La constitution sénégalaise de 2001, bien que trop mal écrite, contient des proclamations comme : le respect des libertés fondamentales et des droits du citoyen comme base de la société sénégalaise, le respect et la consolidation d’un Etat de droit dans lequel, l’Etat et les citoyens, sont soumis aux mêmes normes juridiques sous le contrôle d’une justice indépendante et impartiale, la volonté du Sénégal d’être un Etat moderne qui fonctionne selon le jeu loyal et équitable entre une majorité qui gouverne et une opposition démocratique, et un Etat qui reconnait cette opposition démocratique, et un Etat qui reconnait cette opposition comme un pilier fondamental de la démocratie et un rouage indispensable au bon fonctionnement du mécanisme démocratique (préambule de la Constitution) ; contient des affirmations selon lesquelles : les partis politiques et les coalitions de partis politiques concourent à l’expression du suffrage, dans les conditions fixées par la Constitution et par la Loi (article 4).
Les partis politiques sont également tenus de respecter les règles de bonne gouvernance associative sous peine de sanctions susceptibles de conduire à la suspension et à la dissolution (article 4, alinéa 4).
Le peuple sénégalais reconnaît l’existence des droits de l’homme inviolables et inaliénables comme base de toute communauté humaine, de la paix et de la justice dans le monde (article 7) ; reconnaît le droit à l’information plurielle (article 8) que « chacun a le droit d’exprimer et de diffuser librement ses opinions par la parole, la plume, l’image, la marche pacifique, pourvu que l’exercice de ces droits ne porte atteinte ni à l’honneur, ni à la considération d’autrui, ni à l’ordre public » ; que « le pouvoir judiciaire est gardien des droits définis par la Constitution et la Loi » ; qu’elle « est inviolable » ; que « l’Etat a l’obligation de la respecter et de la protéger » ; que « tout individu a le droit à la vie, à la liberté, à la sécurité, au libre développement de sa personnalité, à l’intégrité corporelle, notamment à la protection contre toutes mutilations corporelles ».
Le Conseil Constitutionnel n’a plus aucun échappatoire pour donner effets à toutes ces règles, à tous ces principes contenus dans notre constitution et le Pacte international depuis que, en 2016 (décision du 12 février 2016), il a décidé, en violation délibérée de ses règles de compétences (pour simplement dire que le Président Sall ne pouvait pas réduire son mandat de 7 ans à 5 ans) ou comme l’écrivait feu Youssoupha Ndiaye, dans sa préface au recueil des décisions du Conseil de janvier 1993 à mars 2019 « a, par une interprétation hardie de la Constitution, élargi considérablement le bloc de constitutionnalité en acceptant de contrôler la conformité des lois soumises à son appréciation à des textes et des principes, qui, à son avis, font corps avec la Constitution tout comme il a découvert, à partir des dispositions de la Constitution des objectifs à valeur constitutionnelle qui sont désormais pris en compte dans le contrôle de la constitutionnalité » (aux avocats d’exploiter cette brèche destinée à rendre service à l’époque au Président Sall qui ne voulait pas que son mandat de 7 ans soit réduit à 5 ans, contrairement à son engagement politique d’avant-élection de 2012).
Il n’est pas avéré que tous les présidents qui ont précédé M. Sall ont respecté scrupuleusement tous ces principes et ces règles.

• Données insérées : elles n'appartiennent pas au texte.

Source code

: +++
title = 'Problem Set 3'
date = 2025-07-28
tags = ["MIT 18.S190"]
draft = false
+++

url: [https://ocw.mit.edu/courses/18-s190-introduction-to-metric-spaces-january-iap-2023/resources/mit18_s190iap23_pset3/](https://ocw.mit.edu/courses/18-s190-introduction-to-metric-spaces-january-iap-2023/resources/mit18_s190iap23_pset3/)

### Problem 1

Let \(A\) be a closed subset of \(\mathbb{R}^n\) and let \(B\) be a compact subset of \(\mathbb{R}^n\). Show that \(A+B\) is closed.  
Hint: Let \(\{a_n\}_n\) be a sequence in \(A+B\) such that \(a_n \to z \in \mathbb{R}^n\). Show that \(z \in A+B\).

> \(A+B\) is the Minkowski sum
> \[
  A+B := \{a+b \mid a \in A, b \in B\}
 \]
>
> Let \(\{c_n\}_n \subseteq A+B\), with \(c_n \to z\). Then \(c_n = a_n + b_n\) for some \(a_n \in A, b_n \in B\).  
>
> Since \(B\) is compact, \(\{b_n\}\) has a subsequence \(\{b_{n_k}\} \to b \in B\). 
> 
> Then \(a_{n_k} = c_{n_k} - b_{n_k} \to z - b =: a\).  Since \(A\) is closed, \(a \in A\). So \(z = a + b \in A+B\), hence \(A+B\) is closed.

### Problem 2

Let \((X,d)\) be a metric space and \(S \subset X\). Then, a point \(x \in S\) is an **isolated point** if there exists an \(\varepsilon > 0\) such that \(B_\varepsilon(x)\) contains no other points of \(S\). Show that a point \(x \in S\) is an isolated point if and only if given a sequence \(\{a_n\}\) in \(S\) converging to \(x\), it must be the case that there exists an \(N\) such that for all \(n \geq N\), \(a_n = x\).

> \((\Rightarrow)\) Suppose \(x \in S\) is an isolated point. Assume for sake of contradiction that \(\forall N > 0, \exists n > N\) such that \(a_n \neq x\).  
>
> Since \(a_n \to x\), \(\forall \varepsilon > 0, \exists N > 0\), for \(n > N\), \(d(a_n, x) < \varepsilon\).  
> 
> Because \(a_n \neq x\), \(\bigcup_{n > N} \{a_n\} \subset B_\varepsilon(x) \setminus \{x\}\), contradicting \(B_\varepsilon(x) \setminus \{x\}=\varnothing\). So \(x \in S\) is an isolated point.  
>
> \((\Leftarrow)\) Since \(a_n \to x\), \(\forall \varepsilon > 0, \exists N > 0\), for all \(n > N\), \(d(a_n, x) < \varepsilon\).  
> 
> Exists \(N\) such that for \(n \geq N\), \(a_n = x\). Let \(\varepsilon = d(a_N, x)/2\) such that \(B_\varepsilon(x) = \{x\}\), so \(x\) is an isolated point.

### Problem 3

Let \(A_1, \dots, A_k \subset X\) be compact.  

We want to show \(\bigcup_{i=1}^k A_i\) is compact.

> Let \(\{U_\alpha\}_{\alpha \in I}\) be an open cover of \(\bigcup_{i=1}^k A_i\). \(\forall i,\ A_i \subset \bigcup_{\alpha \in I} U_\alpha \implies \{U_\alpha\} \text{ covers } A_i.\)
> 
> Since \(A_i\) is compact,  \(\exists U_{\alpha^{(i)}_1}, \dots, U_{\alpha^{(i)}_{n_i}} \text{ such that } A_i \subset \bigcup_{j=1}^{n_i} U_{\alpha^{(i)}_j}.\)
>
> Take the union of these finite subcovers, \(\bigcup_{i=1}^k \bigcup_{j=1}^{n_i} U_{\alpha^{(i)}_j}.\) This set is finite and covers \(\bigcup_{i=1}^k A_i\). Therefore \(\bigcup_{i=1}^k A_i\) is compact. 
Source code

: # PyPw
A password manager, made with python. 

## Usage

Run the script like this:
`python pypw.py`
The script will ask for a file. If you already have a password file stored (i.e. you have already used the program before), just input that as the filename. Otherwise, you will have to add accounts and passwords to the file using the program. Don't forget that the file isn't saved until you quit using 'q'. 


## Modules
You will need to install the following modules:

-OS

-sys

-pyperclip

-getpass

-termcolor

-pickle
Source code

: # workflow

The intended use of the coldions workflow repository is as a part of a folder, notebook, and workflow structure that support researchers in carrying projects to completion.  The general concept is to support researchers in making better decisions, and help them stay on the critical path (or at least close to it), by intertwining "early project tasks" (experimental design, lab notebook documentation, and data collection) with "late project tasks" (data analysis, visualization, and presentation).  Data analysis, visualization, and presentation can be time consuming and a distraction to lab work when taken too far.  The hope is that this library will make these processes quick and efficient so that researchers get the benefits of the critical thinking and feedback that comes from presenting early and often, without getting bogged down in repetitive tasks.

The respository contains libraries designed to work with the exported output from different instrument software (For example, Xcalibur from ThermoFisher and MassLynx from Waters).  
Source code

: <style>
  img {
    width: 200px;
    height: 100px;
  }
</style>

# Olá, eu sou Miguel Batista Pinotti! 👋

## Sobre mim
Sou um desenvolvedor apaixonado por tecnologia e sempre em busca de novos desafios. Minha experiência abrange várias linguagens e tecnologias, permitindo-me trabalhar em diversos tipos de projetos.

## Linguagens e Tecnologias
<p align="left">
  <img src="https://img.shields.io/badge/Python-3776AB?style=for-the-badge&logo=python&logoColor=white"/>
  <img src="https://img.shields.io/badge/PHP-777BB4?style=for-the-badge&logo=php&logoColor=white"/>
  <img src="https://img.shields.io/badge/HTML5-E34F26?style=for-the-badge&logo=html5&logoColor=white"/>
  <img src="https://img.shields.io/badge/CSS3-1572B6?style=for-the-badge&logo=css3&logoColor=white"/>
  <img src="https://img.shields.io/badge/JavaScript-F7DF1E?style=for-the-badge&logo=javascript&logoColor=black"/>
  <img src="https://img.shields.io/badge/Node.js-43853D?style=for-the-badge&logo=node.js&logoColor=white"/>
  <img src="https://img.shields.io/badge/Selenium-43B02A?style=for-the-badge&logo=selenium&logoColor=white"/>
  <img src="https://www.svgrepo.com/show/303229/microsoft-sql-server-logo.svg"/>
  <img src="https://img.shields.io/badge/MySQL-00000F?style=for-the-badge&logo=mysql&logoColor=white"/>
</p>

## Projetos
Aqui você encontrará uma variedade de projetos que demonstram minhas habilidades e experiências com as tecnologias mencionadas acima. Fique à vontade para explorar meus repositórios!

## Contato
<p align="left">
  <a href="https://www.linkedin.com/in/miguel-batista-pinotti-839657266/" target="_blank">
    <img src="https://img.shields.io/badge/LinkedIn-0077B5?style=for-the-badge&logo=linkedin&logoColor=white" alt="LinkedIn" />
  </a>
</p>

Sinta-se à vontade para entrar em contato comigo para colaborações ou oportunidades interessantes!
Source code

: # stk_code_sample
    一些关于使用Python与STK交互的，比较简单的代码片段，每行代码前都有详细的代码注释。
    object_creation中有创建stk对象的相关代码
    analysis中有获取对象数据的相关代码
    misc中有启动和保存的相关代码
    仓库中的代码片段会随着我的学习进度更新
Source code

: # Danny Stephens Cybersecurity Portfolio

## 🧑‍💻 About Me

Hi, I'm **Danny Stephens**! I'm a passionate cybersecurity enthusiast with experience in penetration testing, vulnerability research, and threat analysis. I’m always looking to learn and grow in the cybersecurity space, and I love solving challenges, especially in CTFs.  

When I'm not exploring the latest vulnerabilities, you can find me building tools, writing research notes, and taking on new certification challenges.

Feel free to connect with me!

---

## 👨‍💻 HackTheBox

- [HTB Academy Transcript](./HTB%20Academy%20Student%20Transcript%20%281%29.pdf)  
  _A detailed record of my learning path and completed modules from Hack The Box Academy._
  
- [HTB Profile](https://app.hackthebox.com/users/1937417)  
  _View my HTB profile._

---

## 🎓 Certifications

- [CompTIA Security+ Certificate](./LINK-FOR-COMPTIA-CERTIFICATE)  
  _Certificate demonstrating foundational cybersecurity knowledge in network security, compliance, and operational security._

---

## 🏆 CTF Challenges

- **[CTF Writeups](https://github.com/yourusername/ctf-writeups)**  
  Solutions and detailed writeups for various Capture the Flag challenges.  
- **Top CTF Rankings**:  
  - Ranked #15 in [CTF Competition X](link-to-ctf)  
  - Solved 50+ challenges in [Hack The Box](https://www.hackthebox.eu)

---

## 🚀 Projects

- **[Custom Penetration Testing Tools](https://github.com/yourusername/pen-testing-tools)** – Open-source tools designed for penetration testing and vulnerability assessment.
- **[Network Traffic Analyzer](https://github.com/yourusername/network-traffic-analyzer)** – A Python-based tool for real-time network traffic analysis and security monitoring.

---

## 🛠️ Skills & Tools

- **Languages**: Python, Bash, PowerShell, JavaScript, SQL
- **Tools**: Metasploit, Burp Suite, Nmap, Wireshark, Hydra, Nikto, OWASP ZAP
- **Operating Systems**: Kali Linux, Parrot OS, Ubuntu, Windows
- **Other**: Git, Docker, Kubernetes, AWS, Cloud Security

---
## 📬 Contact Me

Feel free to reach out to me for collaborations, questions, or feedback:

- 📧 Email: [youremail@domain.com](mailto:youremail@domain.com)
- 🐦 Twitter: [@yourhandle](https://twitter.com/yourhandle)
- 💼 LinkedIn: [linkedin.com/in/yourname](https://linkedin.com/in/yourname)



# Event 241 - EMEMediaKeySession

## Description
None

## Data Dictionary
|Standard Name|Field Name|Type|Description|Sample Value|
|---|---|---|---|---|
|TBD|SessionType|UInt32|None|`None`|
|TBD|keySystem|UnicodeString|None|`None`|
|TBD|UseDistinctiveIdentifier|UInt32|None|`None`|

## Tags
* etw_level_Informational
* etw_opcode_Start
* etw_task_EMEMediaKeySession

Mais ils ont sauvegardé l’essentiel qui nous avait valu l’appréciation un peu surfaite à l’étranger de « modèle démocratique en Afrique ».
Macky Sall, depuis 2012, a montré qu’il n’aimait pas du tout les contre-pouvoirs et les oppositions trop affirmées. Son objectif a été de « conserver le pouvoir à tout prix avec un système électoral adéquat ». Il use pour atteindre ses fins, de deux méthodes : ravaler toute opposition significative à sa plus simple expression grâce à la manipulation constante du Code électoral et à l’appoint d’un système judiciaire qui est devenu, au gré du temps et des changements de la composition sociologique de ses acteurs, une pâle copie de ce qu’il était dans les années 60-80, tant du point de vue de ses compétences techniques que de celui de l’attachement aux valeurs éthiques et sacerdotales de la fonction de dire le droit ; grâce aussi à un système de diabolisation et de liquidation politique de l’adversaire élaboré pas Team Jorge, dont le journal Le Monde dit « qu’elle pourrait aussi bien ne pas exister. » Cette société fantôme n’a pas de site Internat, n’a pas de standard téléphonique ni de formulaire-contact. Pour s’offrir ses services, il faut soit approcher une de ses entreprises-vitrines qui gravitent autour d’elle, soit être mis en rapport avec un mercenaire en chef qui se présente sous pseudonyme. Un secret qui s’explique par la nature des prestations fournies par Team Jorge : des campagnes de dénigrement et de désinformation à la carte, allant du piratage des boîtes email à la diffusion de rumeurs grâce à de faux sites d’information et à des armées de profils factices sur les réseaux sociaux. Team Jorge est né en Israël et reconnait dans l’enquête du Monde sur la désinformation, n’avoir eu comme client en Afrique que le Président Macky Sall en 2019- information jamais démentie par l’intéressé- et grâce enfin à un usage dévoyé de la notion de dialogue national, forum où toutes les questions intéressant la nation sont supposées être discutées.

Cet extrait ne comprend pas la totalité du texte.